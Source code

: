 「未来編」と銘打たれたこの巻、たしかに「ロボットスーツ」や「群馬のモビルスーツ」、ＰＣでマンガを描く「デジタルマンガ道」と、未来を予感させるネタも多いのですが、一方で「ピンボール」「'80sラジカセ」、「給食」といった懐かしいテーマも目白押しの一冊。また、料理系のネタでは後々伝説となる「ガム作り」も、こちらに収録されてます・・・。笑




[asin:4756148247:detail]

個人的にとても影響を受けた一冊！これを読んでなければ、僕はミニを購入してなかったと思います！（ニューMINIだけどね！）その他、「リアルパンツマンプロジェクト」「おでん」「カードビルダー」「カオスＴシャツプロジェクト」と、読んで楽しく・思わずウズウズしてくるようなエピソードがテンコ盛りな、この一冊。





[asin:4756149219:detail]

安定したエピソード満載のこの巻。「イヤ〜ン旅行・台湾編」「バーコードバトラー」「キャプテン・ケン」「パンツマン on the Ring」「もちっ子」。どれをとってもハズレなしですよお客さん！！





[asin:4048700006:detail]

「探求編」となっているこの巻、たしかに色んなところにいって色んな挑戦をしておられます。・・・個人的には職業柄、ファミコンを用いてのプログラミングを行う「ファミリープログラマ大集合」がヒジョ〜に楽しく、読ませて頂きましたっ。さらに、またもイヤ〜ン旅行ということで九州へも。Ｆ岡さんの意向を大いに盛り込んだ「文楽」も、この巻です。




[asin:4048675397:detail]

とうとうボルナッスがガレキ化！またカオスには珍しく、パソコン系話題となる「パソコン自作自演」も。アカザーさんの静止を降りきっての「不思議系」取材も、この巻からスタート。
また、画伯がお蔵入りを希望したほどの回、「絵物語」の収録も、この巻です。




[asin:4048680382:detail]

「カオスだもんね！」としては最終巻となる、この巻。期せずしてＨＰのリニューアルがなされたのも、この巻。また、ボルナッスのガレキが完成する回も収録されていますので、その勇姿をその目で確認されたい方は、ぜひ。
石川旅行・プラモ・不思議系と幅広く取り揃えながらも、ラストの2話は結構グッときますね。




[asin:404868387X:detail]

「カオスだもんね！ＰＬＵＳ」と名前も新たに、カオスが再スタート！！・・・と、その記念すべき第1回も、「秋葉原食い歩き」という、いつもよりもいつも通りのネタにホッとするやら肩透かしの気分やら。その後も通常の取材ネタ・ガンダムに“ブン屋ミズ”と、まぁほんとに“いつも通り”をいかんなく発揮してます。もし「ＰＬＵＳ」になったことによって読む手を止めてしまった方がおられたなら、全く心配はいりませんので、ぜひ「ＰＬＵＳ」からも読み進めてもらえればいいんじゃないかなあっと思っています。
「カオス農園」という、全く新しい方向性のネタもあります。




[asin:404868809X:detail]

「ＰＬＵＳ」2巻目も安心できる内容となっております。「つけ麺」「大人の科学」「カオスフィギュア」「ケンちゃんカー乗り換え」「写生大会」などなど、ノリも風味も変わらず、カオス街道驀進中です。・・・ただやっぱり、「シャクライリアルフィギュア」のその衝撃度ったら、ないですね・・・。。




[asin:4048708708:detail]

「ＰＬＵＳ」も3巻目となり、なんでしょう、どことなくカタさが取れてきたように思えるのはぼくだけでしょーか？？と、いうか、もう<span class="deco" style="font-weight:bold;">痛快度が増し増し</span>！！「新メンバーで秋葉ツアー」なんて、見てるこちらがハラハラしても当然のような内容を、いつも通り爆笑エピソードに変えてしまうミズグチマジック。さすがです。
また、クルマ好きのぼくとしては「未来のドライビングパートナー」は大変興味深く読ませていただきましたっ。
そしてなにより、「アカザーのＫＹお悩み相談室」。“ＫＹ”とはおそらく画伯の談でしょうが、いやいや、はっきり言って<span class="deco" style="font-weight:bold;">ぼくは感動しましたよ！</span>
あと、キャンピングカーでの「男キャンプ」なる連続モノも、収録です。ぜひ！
====================
--- Assignment ---
May I have the entries returned exactly, with every line in place?

--- Solved exercise ---
Source code

: 「未来編」と銘打たれたこの巻、たしかに「ロボットスーツ」や「群馬のモビルスーツ」、ＰＣでマンガを描く「デジタルマンガ道」と、未来を予感させるネタも多いのですが、一方で「ピンボール」「'80sラジカセ」、「給食」といった懐かしいテーマも目白押しの一冊。また、料理系のネタでは後々伝説となる「ガム作り」も、こちらに収録されてます・・・。笑




[asin:4756148247:detail]

個人的にとても影響を受けた一冊！これを読んでなければ、僕はミニを購入してなかったと思います！（ニューMINIだけどね！）その他、「リアルパンツマンプロジェクト」「おでん」「カードビルダー」「カオスＴシャツプロジェクト」と、読んで楽しく・思わずウズウズしてくるようなエピソードがテンコ盛りな、この一冊。





[asin:4756149219:detail]

安定したエピソード満載のこの巻。「イヤ〜ン旅行・台湾編」「バーコードバトラー」「キャプテン・ケン」「パンツマン on the Ring」「もちっ子」。どれをとってもハズレなしですよお客さん！！





[asin:4048700006:detail]

「探求編」となっているこの巻、たしかに色んなところにいって色んな挑戦をしておられます。・・・個人的には職業柄、ファミコンを用いてのプログラミングを行う「ファミリープログラマ大集合」がヒジョ〜に楽しく、読ませて頂きましたっ。さらに、またもイヤ〜ン旅行ということで九州へも。Ｆ岡さんの意向を大いに盛り込んだ「文楽」も、この巻です。




[asin:4048675397:detail]

とうとうボルナッスがガレキ化！またカオスには珍しく、パソコン系話題となる「パソコン自作自演」も。アカザーさんの静止を降りきっての「不思議系」取材も、この巻からスタート。
また、画伯がお蔵入りを希望したほどの回、「絵物語」の収録も、この巻です。




[asin:4048680382:detail]

「カオスだもんね！」としては最終巻となる、この巻。期せずしてＨＰのリニューアルがなされたのも、この巻。また、ボルナッスのガレキが完成する回も収録されていますので、その勇姿をその目で確認されたい方は、ぜひ。
石川旅行・プラモ・不思議系と幅広く取り揃えながらも、ラストの2話は結構グッときますね。




[asin:404868387X:detail]

「カオスだもんね！ＰＬＵＳ」と名前も新たに、カオスが再スタート！！・・・と、その記念すべき第1回も、「秋葉原食い歩き」という、いつもよりもいつも通りのネタにホッとするやら肩透かしの気分やら。その後も通常の取材ネタ・ガンダムに“ブン屋ミズ”と、まぁほんとに“いつも通り”をいかんなく発揮してます。もし「ＰＬＵＳ」になったことによって読む手を止めてしまった方がおられたなら、全く心配はいりませんので、ぜひ「ＰＬＵＳ」からも読み進めてもらえればいいんじゃないかなあっと思っています。
「カオス農園」という、全く新しい方向性のネタもあります。




[asin:404868809X:detail]

「ＰＬＵＳ」2巻目も安心できる内容となっております。「つけ麺」「大人の科学」「カオスフィギュア」「ケンちゃんカー乗り換え」「写生大会」などなど、ノリも風味も変わらず、カオス街道驀進中です。・・・ただやっぱり、「シャクライリアルフィギュア」のその衝撃度ったら、ないですね・・・。。




[asin:4048708708:detail]

「ＰＬＵＳ」も3巻目となり、なんでしょう、どことなくカタさが取れてきたように思えるのはぼくだけでしょーか？？と、いうか、もう<span class="deco" style="font-weight:bold;">痛快度が増し増し</span>！！「新メンバーで秋葉ツアー」なんて、見てるこちらがハラハラしても当然のような内容を、いつも通り爆笑エピソードに変えてしまうミズグチマジック。さすがです。
また、クルマ好きのぼくとしては「未来のドライビングパートナー」は大変興味深く読ませていただきましたっ。
そしてなにより、「アカザーのＫＹお悩み相談室」。“ＫＹ”とはおそらく画伯の談でしょうが、いやいや、はっきり言って<span class="deco" style="font-weight:bold;">ぼくは感動しましたよ！</span>
あと、キャンピングカーでの「男キャンプ」なる連続モノも、収録です。ぜひ！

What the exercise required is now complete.